First advice I received from Mario upon arrival to Egypt: "Do not ask why."
Of course, my response was: "Why?"
The response to me was: "Yes."

* * *

Depending on where I am going in Cairo, I take a taxi or the metro. I like the metro better because it is such a good deal! A taxi ride is cheaper than in the states (maybe 10$ across town, only 5$ to downtown), but it is still more than the metro. The metro costs 1 Egyptian pound, about 20 cents. 

The metro has lady cars, which is nice. Ladies can ride anywhere, but men can't ride in the lady car.

* * *

There is a 15-20 minute walk from my house to the metro station. It's a nice walk, but no matter where you go outside the air pollution gives you black bougers. Sidewalks exist - but it is like that old conundrum... we park in the driveway, and drive on the parkway. 

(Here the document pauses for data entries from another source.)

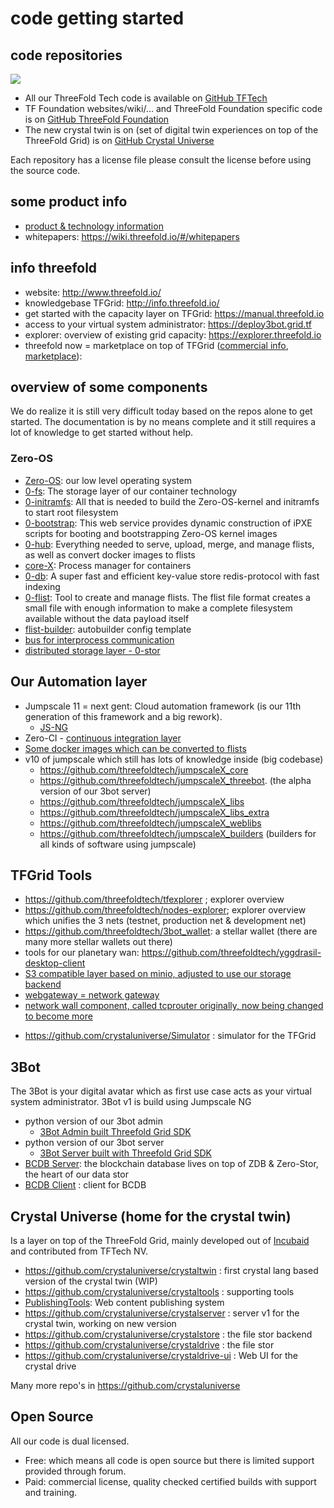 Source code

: # code getting started

## code repositories

![](https://cdn-images.welcometothejungle.com/5DDbrp9_kdlw05Z0hzc7kYEpaaruHhUUWJqs-nW1o8k/rs:auto:980::/q:85/czM6Ly93dHRqLXByb2R1Y3Rpb24vdXBsb2Fkcy9jYXRlZ29yeS9jb3Zlci8yNjYwLzE1NDg4My9jb2xsZWN0aW9uX2NhdGVnb3J5X2JlaGluZF90aGVfY29kZS5qcGc)

- All our ThreeFold Tech code is available on [GitHub TFTech](https://github.com/threefoldtech)
- TF Foundation websites/wiki/... and ThreeFold Foundation specific code is on [GitHub ThreeFold Foundation](https://github.com/threefoldtech)
- The new crystal twin is on (set of digital twin experiences on top of the ThreeFold Grid) is on [GitHub Crystal Universe](https://github.com/crystaluniverse)

Each repository has a license file please consult the license before using the source code.

## some product info

- [product & technology information](secure.threefold.tech/pad/#/2/pad/view/NID3eKn0Ui6FWiXXy6zn-fv8fUsWY8Hr83f3JEHJIAg/embed/)
- whitepapers: https://wiki.threefold.io/#/whitepapers
## info threefold

- website: http://www.threefold.io/
- knowledgebase TFGrid: http://info.threefold.io/
- get started with the capacity layer on TFGrid: https://manual.threefold.io
- access to your virtual system administrator: https://deploy3bot.grid.tf
- explorer: overview of existing grid capacity: https://explorer.threefold.io
- threefold now = marketplace on top of TFGrid ([commercial info](https://now.threefold.io), [marketplace](https://marketplace.threefold.io)): 


## overview of some components

We do realize it is still very difficult today based on the repos alone to get started. The documentation is by no means complete and it still requires a lot of knowledge to get started without help.

### Zero-OS

* [Zero-OS](https://github.com/threefoldtech/zos): our low level operating system
* [0-fs](https://github.com/threefoldtech/0-fs): The storage layer of our container technology
* [0-initramfs](https://github.com/threefoldtech/0-initramfs): All that is needed to build the Zero-OS-kernel and initramfs to start root filesystem
* [0-bootstrap](https://github.com/threefoldtech/0-bootstrap): This web service provides dynamic construction of iPXE scripts for booting and bootstrapping Zero-OS kernel images
* [0-hub](https://github.com/threefoldtech/0-hub): Everything needed to serve, upload, merge, and manage flists, as well as convert docker images to flists
* [core-X](https://github.com/threefoldtech/corex): Process manager for containers
* [0-db](https://github.com/threefoldtech/0-db): A super fast and efficient key-value store redis-protocol with fast indexing
* [0-flist](https://github.com/threefoldtech/0-flist): Tool to create and manage flists. The flist file format creates a small file with enough information to make a complete filesystem available without the data payload itself
* [flist-builder](https://github.com/threefoldtech/flist-builder-config): autobuilder config template
* [bus for interprocess communication](https://github.com/threefoldtech/zbus)
* [distributed storage layer - 0-stor](https://github.com/threefoldtech/0-stor)

## Our Automation layer

* Jumpscale 11 = next gent: Cloud automation framework (is our 11th generation of this framework and a big rework). 
    * [JS-NG](https://github.com/threefoldtech/js-ng)
* Zero-CI - [continuous integration layer](https://github.com/threefoldtech/zeroCI)
* [Some docker images which can be converted to flists](https://github.com/threefoldtech/tf-images)
* v10 of jumpscale which still has lots of knowledge inside (big codebase)
   - https://github.com/threefoldtech/jumpscaleX_core
   - https://github.com/threefoldtech/jumpscaleX_threebot. (the alpha version of our 3bot server)
   - https://github.com/threefoldtech/jumpscaleX_libs
   - https://github.com/threefoldtech/jumpscaleX_libs_extra
   - https://github.com/threefoldtech/jumpscaleX_weblibs 
   - https://github.com/threefoldtech/jumpscaleX_builders (builders for all kinds of software using jumpscale)

## TFGrid Tools

- https://github.com/threefoldtech/tfexplorer ; explorer overview
- https://github.com/threefoldtech/nodes-explorer; explorer overview which unifies the 3 nets (testnet, production net & development net)
- https://github.com/threefoldtech/3bot_wallet: a stellar wallet (there are many more stellar wallets out there)
- tools for our planetary wan: https://github.com/threefoldtech/yggdrasil-desktop-client
- [S3 compatible layer based on minio, adjusted to use our storage backend](https://github.com/threefoldtech/minio)
- [webgateway = network gateway](https://github.com/threefoldtech/tfgateway)
- [network wall component, called tcprouter originally, now being changed to become more](https://github.com/threefoldtech/tcprouter)
* https://github.com/crystaluniverse/Simulator : simulator for the TFGrid

## 3Bot 

The 3Bot is your digital avatar which as first use case acts as your virtual system administrator.
3Bot v1 is build using Jumpscale NG

- python version of our 3bot admin
    * [3Bot Admin built Threefold Grid SDK](https://github.com/threefoldtech/js-sdk)
- python version of our 3bot server
    * [3Bot Server built with Threefold Grid SDK](https://github.com/threefoldtech/js-sdk)
- [BCDB Server](https://github.com/threefoldtech/bcdb): the blockchain database lives on top of ZDB & Zero-Stor, the heart of our data stor
- [BCDB Client](https://github.com/threefoldtech/bcdb-client) : client for BCDB

## Crystal Universe (home for the crystal twin)

Is a layer on top of the ThreeFold Grid, mainly developed out of [Incubaid](https://www.incubaid.com/) and contributed from TFTech NV.

* https://github.com/crystaluniverse/crystaltwin : first crystal lang based version of the crystal twin (WIP)
* https://github.com/crystaluniverse/crystaltools : supporting tools 
* [PublishingTools](https://github.com/crystaluniverse/publishingtools): Web content publishing system
* https://github.com/crystaluniverse/crystalserver : server v1 for the crystal twin, working on new version
* https://github.com/crystaluniverse/crystalstore : the file stor backend
* https://github.com/crystaluniverse/crystaldrive : the file stor
* https://github.com/crystaluniverse/crystaldrive-ui : Web UI for the crystal drive

Many more repo's in https://github.com/crystaluniverse


## Open Source

All our code is dual licensed. 

* Free: which means all code is open source but there is limited support provided through forum.
* Paid: commercial license, quality checked certified builds with support and training.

In Cairo, cars park on the sidewalk and folks walk in the street.

In my Quest for Why? I have come up with a hypothesis. 

The sidewalks are about a foot high off the street (that's almost up to my knee). So, as you are walking along and the sidewalk ends (for a cross road or what not), you have to make this big ass step down (KER-PLUNK) then a big step up on the other side (ooOOF). I know I am not the only lazy walker on Cairo streets, because many people have set up little rag-tag pieces of rubble to make an intermediate step.

* * *

As it is in traffic, on the metro, it is not uncommon to see people that walk through the cars selling things you might need. Band-aids, gum, coloring books, blow up guitars, phone credit, stickers. Sometimes the seller will yell out his/her wares, sometimes he/she will throw them in everyone's lap only to make another lap around the car to collect them all back, sometimes they are real sales people with a show.

One day I was sitting (rare) on the metro with my Ipod listening to This American Life watching this Egyptian life. There were two ladies selling household items like hangers, knives, shower curtains, loofas and what not. They apparently were quite good because people kept laughing as they talked about their merchandise and demonstrated the practicality of the loofa on a rope to scrub your back.

And they had potato peelers. 

An old, large woman in a black hijab at the back of the car beckoned to the young ladies, she was interested. The saleswoman showed her the item: high quality, she assured her. There was a thin, Coptic woman next to the old woman. The thin woman reached in her bag, pulled out a potato and handed it to the older woman to try out her peeler. 

* * *

As for the revolution. I need not speculate on what will happen in the future, but today the revolution has affected the metro. 

As in many metros around the world, in the cars there is a schematic map of the stations along the line. There once was a station called "Mubarak."
First, the station name was scratched out, as if with a boys pocketknife or with a marker or a ball point pen. 
Then, home-made stickers appeared in some cars, with a new name. 
And now a law has been passed to officially rename it. 

Oh the wonders of democracy.

* * *

So why ask why? 
Because sometimes there is an answer.
Because sometimes it is entertaining.
Because sometimes no answer is really just a million answers.